▶ **Prompt**
Set down every entry below exactly as it stands.

══════════

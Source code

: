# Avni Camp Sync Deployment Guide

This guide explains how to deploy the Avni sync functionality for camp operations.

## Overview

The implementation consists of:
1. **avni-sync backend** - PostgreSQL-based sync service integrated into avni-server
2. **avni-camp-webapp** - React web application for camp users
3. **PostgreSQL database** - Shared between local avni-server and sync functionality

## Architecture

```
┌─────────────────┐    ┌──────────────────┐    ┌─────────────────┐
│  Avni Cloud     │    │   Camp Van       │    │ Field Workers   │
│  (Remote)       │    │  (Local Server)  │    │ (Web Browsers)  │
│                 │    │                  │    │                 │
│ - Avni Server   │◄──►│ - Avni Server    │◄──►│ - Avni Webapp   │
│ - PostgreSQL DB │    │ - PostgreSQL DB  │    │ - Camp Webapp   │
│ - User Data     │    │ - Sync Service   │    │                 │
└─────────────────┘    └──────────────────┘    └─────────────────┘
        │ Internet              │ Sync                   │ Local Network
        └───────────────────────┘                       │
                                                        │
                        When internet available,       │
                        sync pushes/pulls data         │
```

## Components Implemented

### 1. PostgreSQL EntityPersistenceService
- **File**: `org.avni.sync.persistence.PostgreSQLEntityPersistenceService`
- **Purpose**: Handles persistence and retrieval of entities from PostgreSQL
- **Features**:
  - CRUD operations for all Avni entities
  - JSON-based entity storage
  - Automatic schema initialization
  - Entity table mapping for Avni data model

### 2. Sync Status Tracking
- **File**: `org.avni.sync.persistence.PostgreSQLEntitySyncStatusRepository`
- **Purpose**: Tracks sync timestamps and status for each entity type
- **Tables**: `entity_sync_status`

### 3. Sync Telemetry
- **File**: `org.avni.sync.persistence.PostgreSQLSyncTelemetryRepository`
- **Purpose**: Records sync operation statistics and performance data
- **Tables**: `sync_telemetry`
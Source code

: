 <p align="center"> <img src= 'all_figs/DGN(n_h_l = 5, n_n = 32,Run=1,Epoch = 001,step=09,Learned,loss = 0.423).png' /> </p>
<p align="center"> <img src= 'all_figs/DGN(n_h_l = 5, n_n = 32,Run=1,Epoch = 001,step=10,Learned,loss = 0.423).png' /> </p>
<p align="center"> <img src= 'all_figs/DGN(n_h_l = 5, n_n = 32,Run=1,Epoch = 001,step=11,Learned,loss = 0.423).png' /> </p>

══════════

▶ **Result for this exercise**
Source code

:# Avni Camp Sync Deployment Guide

This guide explains how to deploy the Avni sync functionality for camp operations.

## Overview

The implementation consists of:
1. **avni-sync backend** - PostgreSQL-based sync service integrated into avni-server
2. **avni-camp-webapp** - React web application for camp users
3. **PostgreSQL database** - Shared between local avni-server and sync functionality

## Architecture

```
┌─────────────────┐    ┌──────────────────┐    ┌─────────────────┐
│  Avni Cloud     │    │   Camp Van       │    │ Field Workers   │
│  (Remote)       │    │  (Local Server)  │    │ (Web Browsers)  │
│                 │    │                  │    │                 │
│ - Avni Server   │◄──►│ - Avni Server    │◄──►│ - Avni Webapp   │
│ - PostgreSQL DB │    │ - PostgreSQL DB  │    │ - Camp Webapp   │
│ - User Data     │    │ - Sync Service   │    │                 │
└─────────────────┘    └──────────────────┘    └─────────────────┘
        │ Internet              │ Sync                   │ Local Network
        └───────────────────────┘                       │
                                                        │
                        When internet available,       │
                        sync pushes/pulls data         │
```

## Components Implemented

### 1. PostgreSQL EntityPersistenceService
- **File**: `org.avni.sync.persistence.PostgreSQLEntityPersistenceService`
- **Purpose**: Handles persistence and retrieval of entities from PostgreSQL
- **Features**:
  - CRUD operations for all Avni entities
  - JSON-based entity storage
  - Automatic schema initialization
  - Entity table mapping for Avni data model

### 2. Sync Status Tracking
- **File**: `org.avni.sync.persistence.PostgreSQLEntitySyncStatusRepository`
- **Purpose**: Tracks sync timestamps and status for each entity type
- **Tables**: `entity_sync_status`

### 3. Sync Telemetry
- **File**: `org.avni.sync.persistence.PostgreSQLSyncTelemetryRepository`
- **Purpose**: Records sync operation statistics and performance data
- **Tables**: `sync_telemetry`
Source code

: <p align="center"> <img src= 'all_figs/DGN(n_h_l = 5, n_n = 32,Run=1,Epoch = 001,step=09,Learned,loss = 0.423).png' /> </p>
<p align="center"> <img src= 'all_figs/DGN(n_h_l = 5, n_n = 32,Run=1,Epoch = 001,step=10,Learned,loss = 0.423).png' /> </p>
<p align="center"> <img src= 'all_figs/DGN(n_h_l = 5, n_n = 32,Run=1,Epoch = 001,step=11,Learned,loss = 0.423).png' /> </p>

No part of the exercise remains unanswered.